» **Required action**
The answer should be each line from the entries below that has the word "elements" in it.

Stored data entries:
○ ○ ○ ○
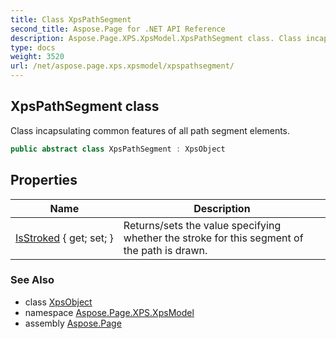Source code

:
 ```yaml
---
title: Class XpsPathSegment
second_title: Aspose.Page for .NET API Reference
description: Aspose.Page.XPS.XpsModel.XpsPathSegment class. Class incapsulating common features of all path segment elements
type: docs
weight: 3520
url: /net/aspose.page.xps.xpsmodel/xpspathsegment/
---
```

## XpsPathSegment class

Class incapsulating common features of all path segment elements.

```csharp
public abstract class XpsPathSegment : XpsObject
```

## Properties

| Name | Description |
| --- | --- |
| [IsStroked](../../aspose.page.xps.xpsmodel/xpspathsegment/isstroked/) { get; set; } | Returns/sets the value specifying whether the stroke for this segment of the path is drawn. |

### See Also

* class [XpsObject](../xpsobject/)
* namespace [Aspose.Page.XPS.XpsModel](../../aspose.page.xps.xpsmodel/)
* assembly [Aspose.Page](../../)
○ ○ ○ ○
» **Your solution**
description: Aspose.Page.XPS.XpsModel.XpsPathSegment class. Class incapsulating common features of all path segment elements
Class incapsulating common features of all path segment elements.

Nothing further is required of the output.